Religion and Museums is an interesting way to consider the questions of control of the issue of religion, especially in relation to what a religion is or is not, what constitutes a religious artifact and why, and how faith based communities want to be represented. This is an approach that will be an excellent introduction to the field(s) for undergraduate students, and presented in such a way as to stimulate potential teaching activities such as having the students attempt to resolve the issues raised in the chapter to create virtual displays of their own.
There is a concerted effort made to move beyond Western approaches to religion, and to include voices and expertise from groups who are often displayed, but not always consulted. We find this in a number of chapters, such as “Native Americans on the National Mall” by Buggeln, Douglas Cardinal and Tim Johnson, “Community-Led Museums Exploring Religious Life in Canada: Abbortsford’s Sikh Heritage Museum and Mennonite Heritage Museum” by Matthew Francis, and “Islam and Museums: Learning and Outreach” by John Reeve. However, it must be noted that the majority of the text does focus on Western approaches to religion and the display of religion in Western museums and galleries. This is perhaps the only weakness to the text, but it is a minor one given that the text positions itself as a means of raising questions that have not yet been answered. Such a text could well spur further studies in non-Western displays and thus encourage a broadening of the discourse on religion in a way that is desperately needed.

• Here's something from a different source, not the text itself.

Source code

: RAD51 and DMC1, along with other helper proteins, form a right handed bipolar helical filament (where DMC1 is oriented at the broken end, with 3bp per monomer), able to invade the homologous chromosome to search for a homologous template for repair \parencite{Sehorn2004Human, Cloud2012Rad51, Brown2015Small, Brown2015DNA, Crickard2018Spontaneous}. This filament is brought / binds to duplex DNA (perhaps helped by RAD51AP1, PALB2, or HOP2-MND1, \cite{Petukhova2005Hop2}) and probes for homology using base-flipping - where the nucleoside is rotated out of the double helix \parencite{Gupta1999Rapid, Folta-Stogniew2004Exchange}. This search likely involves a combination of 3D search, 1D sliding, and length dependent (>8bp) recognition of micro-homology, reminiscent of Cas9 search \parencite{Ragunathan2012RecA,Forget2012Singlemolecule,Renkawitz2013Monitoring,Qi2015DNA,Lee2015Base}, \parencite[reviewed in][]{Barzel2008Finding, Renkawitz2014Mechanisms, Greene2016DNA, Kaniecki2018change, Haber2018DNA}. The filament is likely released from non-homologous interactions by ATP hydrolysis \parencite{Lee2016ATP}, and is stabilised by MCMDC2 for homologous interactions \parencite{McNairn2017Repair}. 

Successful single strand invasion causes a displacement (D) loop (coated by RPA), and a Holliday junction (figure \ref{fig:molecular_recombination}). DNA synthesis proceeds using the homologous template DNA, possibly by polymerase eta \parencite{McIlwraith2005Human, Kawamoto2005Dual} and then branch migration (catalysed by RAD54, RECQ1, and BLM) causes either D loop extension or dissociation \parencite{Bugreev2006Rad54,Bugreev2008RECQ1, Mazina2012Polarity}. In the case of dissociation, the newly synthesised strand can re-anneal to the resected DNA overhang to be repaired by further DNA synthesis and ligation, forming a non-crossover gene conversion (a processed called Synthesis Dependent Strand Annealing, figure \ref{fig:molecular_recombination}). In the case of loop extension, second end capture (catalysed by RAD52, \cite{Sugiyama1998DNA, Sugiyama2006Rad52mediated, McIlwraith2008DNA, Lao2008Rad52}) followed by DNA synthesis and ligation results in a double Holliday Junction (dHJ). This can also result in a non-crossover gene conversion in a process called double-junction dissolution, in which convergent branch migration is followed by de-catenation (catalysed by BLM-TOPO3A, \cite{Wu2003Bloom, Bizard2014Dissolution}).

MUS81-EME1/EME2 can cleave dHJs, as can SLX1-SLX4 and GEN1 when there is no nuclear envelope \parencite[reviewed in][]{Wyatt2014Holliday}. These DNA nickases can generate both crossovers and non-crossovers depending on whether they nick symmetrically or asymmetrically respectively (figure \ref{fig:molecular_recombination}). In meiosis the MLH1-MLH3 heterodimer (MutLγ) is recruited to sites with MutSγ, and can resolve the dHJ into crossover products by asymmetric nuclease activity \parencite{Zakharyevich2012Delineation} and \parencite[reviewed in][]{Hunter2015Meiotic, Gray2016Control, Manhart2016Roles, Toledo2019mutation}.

Francis Stewart is lecturer in the critical religion department at the University of Stirling, Scotland.
Francis StewartDate Of Review:August 22, 2017
Gretchen Buggeln holds the Duesenberg Chair in Christianity and the Arts at Valparaiso University, Indiana.
Crispin Paine is honorary lecturer at the Institute of Archaeology, UCL, UK.
S. Brent Plate is visiting associate professor of religious studies at Hamilton College, New York.